There are some rules about how people in Jordan’s books behave. All people, without exception. Most important of these rules is that if a man is talking to a woman or a woman to a man, the main purpose of the conversation is to score a point of some kind. This is usually also true when women are talking to each other, and occasionally when men converse with each other. However, many men are able to carry on a conversation that is at least reminiscent of something two real people could have. Never, ever so in discourse between people of different genders. Of course there are people like that in real life, but in Jordan’s world it is true of everybody. My theory is that Jordan was overly obsessed with the strategies that sociolinguists refer to as positive and negative face, strategies that people use quite unconsciously to negotiate communications (at least this is true for English, and also for Swedish and many other Indo-European languages. It is always dangerous to assume that a feature of language is universal.) But Jordan’s characters don’t do it unconsciously, they think about the negotiating strategies all the time, the same way we do when we meet people from a very different culture, for instance, or our new boyfriend’s parents, or some other situation where we are very anxious not to offend and to say the right thing. Or, on the other hand, there could be situations where we consciously use these strategies with an aim to say the wrong thing; my point is that the normal case is not to pay this much conscious attention. Even people like me who often feel quite awkward around other people including people I know well, don’t think about the face strategies that much. Jordan’s people do, though. All the time.
They also sometimes ignore the basic face strateies in a rather unrealistic way in order to score points. Communicating is a game played to win. Again, yes, there are peple like that, but there are also people – the majority – who are not like that, in the real world.

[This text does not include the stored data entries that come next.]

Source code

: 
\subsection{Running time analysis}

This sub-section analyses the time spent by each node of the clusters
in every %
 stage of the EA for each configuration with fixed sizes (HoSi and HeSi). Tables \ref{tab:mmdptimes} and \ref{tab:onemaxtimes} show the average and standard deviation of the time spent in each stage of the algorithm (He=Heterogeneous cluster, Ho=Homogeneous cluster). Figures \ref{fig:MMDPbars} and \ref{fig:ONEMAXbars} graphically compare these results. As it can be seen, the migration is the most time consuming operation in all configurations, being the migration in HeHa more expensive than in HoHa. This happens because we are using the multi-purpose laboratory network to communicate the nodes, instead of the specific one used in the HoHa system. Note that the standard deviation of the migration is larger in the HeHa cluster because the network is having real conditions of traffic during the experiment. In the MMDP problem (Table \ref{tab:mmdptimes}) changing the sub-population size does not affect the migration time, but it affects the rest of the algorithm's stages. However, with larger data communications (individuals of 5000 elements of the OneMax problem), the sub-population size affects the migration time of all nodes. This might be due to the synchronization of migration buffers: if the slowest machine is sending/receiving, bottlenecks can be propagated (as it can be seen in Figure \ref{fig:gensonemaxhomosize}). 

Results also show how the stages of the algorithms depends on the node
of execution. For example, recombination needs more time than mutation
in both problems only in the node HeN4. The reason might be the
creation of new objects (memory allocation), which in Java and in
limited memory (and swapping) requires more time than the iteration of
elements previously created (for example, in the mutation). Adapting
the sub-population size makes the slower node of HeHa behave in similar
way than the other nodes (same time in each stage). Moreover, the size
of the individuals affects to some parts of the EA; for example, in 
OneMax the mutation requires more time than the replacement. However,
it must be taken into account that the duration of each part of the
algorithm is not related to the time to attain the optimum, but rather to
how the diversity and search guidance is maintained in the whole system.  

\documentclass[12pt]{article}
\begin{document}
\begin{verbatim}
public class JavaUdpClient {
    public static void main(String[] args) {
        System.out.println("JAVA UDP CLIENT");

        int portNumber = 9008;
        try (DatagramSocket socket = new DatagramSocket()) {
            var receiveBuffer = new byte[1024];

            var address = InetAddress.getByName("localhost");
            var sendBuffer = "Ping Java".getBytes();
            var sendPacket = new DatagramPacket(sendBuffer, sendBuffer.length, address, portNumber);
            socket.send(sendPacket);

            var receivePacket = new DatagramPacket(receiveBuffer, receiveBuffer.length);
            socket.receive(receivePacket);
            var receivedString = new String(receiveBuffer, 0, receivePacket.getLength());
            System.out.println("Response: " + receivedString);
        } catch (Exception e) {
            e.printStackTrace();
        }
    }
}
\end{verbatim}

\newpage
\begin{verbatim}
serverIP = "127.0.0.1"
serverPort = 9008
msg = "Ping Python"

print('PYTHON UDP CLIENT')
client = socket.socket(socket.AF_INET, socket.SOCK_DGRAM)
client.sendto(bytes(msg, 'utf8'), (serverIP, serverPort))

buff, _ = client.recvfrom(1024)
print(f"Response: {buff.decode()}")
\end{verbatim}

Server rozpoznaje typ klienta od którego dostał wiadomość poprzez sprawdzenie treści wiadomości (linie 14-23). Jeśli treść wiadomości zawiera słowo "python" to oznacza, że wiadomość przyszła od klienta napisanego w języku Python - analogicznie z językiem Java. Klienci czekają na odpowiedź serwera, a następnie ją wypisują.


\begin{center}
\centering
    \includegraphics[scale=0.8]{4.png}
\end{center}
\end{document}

And that is the heart of why his characters are so unrealistic, unlovable and all-out annoying, I think. It’s not primarily that no men can ever understand a woman, and no woman ever understand a man (although all women understand one another perfectly even when they are from radically different cultures. The men are again somewhat closer to real people, but only somewhat.) It is not primarily that every single person acts and thinks like an extreme stereotype of a moody teenager, and that none of them develops or matures – they are still very young 13-year-olds, mentally, by the end of book 6. It is not primarily that values and morals are American conservative values and morals, everywhere on the supposedly very huge continent and outside it. All these things are annoying, but the obsession with face, and the underlying premise that communication is a game where you win or lose, that’s what makes the dialogue and characterisations jar so much that I have to skim rather than read them.
And yet I do read these books, for the story. And I read Dunnett at the same time, as a balm for the soul.